Night game drives on the Eastern and Western Shores
We did decide to go for a traditional game drive in iSimangaliso, except this time we opted to go at night. We were lucky enough to explore both the Eastern and Western Shores on guided game drives with Shakabarker Tours and Heritage Tours and Safaris respectively. I absolutely love night game drives! The animals that can be seen at night are very different to the ones that are active during the daytime, so on a night game drive you can spot some real gems. As with other South African game reserves, driving in the iSimangaliso Wetland Park at night is strictly prohibited for the public, and so if you want to experience the reserve in the dark you will need to do this with one of the local operators.
Having a guide take you around really enhances your experience. Not only can you benefit from their knowledge of the area and animals, but they are also able to spot and identify animals that you would probably never have been able to find for yourselves! A particular favourite of ours were the Chameleons that our guides seemed to be able to pick out at will. Apparently a Chameleon’s skin changes colour in the dark making them easier to spot by torch light, but even so, no matter how hard I squinted, they seemed to be just as camouflaged as ever.
Lake St Lucia estuary cruise
Lastly, we decided to explore Lake St Lucia’s Estuary section on a boat cruise. In my opinion, this is an absolute must for anyone visiting St Lucia. Not only do you get to see some of the larger animals like hippos and crocodiles, of which Lake St Lucia has the largest concentration in the whole of the country, but you also get to experience a different side of the reserve. Habitats like the mangrove forests and reed beds and their animal and bird life are best viewed from the water.
We loved cruising up the Estuary with Shoreline, looking out for birds like the iconic African Fish Eagle, the African Finfoot and the hundreds of nesting Weavers.
Our time in St Lucia has been an absolute whirlwind, and we’ve had no trouble filling our days with awesome excursions.
We were so grateful to have the restful haven of St Lucia’s Forest Lodge to go back to at the end of each day. This bed and breakfast really was a treat for us – well-appointed, comfortable self-catering rooms, friendly and very accommodating staff, delicious breakfasts and a peaceful “forest” garden created the perfect ambiance for our time there.
The adventure continues
We are going to be in the Cape Vidal section of the iSimangaliso Wetland Park for the next few days, enjoying some snorkelling and exploring this beautiful area, before heading back to St Lucia to take part in a trail run. We can’t wait! There is still so much more that we want to do in and around St Lucia, so hopefully we will get a chance to squeeze everything else in! We hope you will join us for the ride.
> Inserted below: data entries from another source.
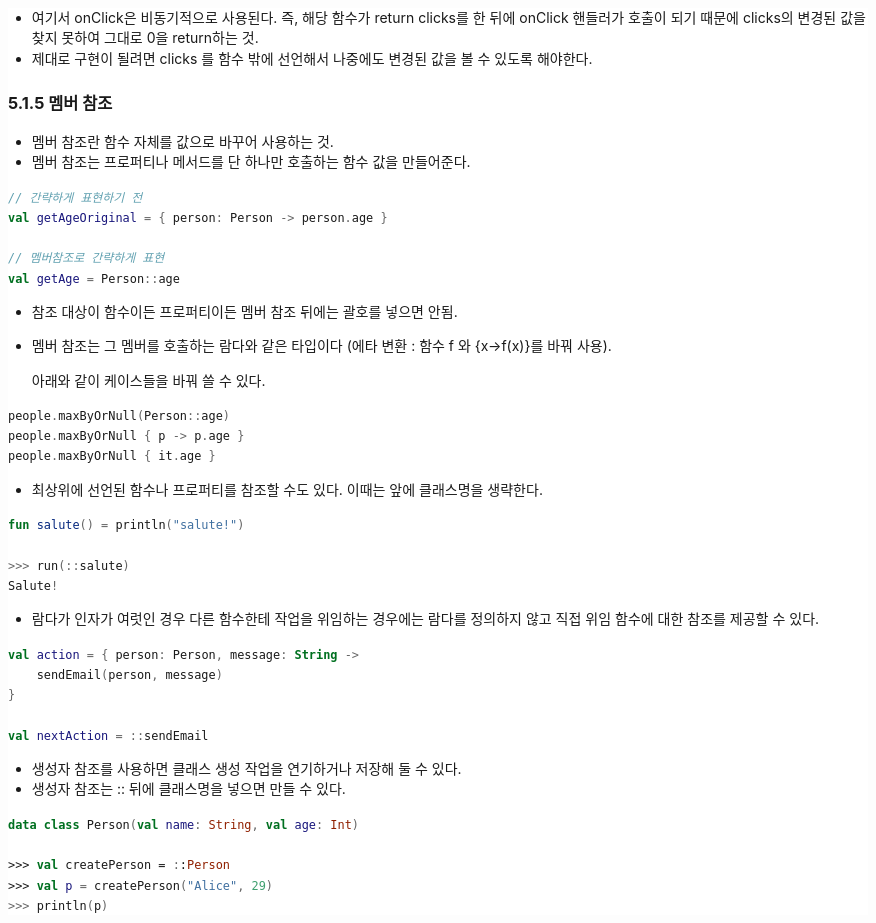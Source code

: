 - 여기서 onClick은 비동기적으로 사용된다. 즉, 해당 함수가 return clicks를 한 뒤에 onClick 핸들러가 호출이 되기 때문에 clicks의 변경된 값을 찾지 못하여 그대로 0을 return하는 것.
- 제대로 구현이 될려면 clicks 를 함수 밖에 선언해서 나중에도 변경된 값을 볼 수 있도록 해야한다.

### 5.1.5 멤버 참조

- 멤버 참조란 함수 자체를 값으로 바꾸어 사용하는 것.
- 멤버 참조는 프로퍼티나 메서드를 단 하나만 호출하는 함수 값을 만들어준다.

```kotlin
// 간략하게 표현하기 전
val getAgeOriginal = { person: Person -> person.age }

// 멤버참조로 간략하게 표현
val getAge = Person::age
```

- 참조 대상이 함수이든 프로퍼티이든 멤버 참조 뒤에는 괄호를 넣으면 안됨.
- 멤버 참조는 그 멤버를 호출하는 람다와 같은 타입이다 (에타 변환 : 함수 f 와 {x→f(x)}를 바꿔 사용).
    
    아래와 같이 케이스들을 바꿔 쓸 수 있다.
    

```kotlin
people.maxByOrNull(Person::age)
people.maxByOrNull { p -> p.age }
people.maxByOrNull { it.age }
```

- 최상위에 선언된 함수나 프로퍼티를 참조할 수도 있다. 이때는 앞에 클래스명을 생략한다.

```kotlin
fun salute() = println("salute!")

>>> run(::salute)
Salute!
```

- 람다가 인자가 여럿인 경우 다른 함수한테 작업을 위임하는 경우에는 람다를 정의하지 않고 직접 위임 함수에 대한 참조를 제공할 수 있다.

```kotlin
val action = { person: Person, message: String ->
	sendEmail(person, message)
}

val nextAction = ::sendEmail
```

- 생성자 참조를 사용하면 클래스 생성 작업을 연기하거나 저장해 둘 수 있다.
- 생성자 참조는 :: 뒤에 클래스명을 넣으면 만들 수 있다.

```kotlin
data class Person(val name: String, val age: Int)

>>> val createPerson = ::Person
>>> val p = createPerson("Alice", 29)
>>> println(p)
```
We wish to say a very big thank you to all the people who have helped to make these last few days so incredible. The passionate iSimangaliso staff are amazing at what they do, so thank you to them for showing us around. Bhangazi Horse Safaris were professional and so good at looking after a group of riders that ranged from novice to expert and we really enjoyed our ride with them. Riding through the Eastern Shores on a Unimog and sipping hot chocolate under the stars with Shakabarker Tours was a treat, and we really loved our night drive on the Western Shores with Heritage Tours and Safaris, even though it was a freezing night! Stacey from Shoreline taught us so much about St Lucia Estuary and its habitats and wildlife, and again, a huge thanks to the Forest Lodge. If our activities hadn’t been so much fun I don’t think we would have chosen to leave our room!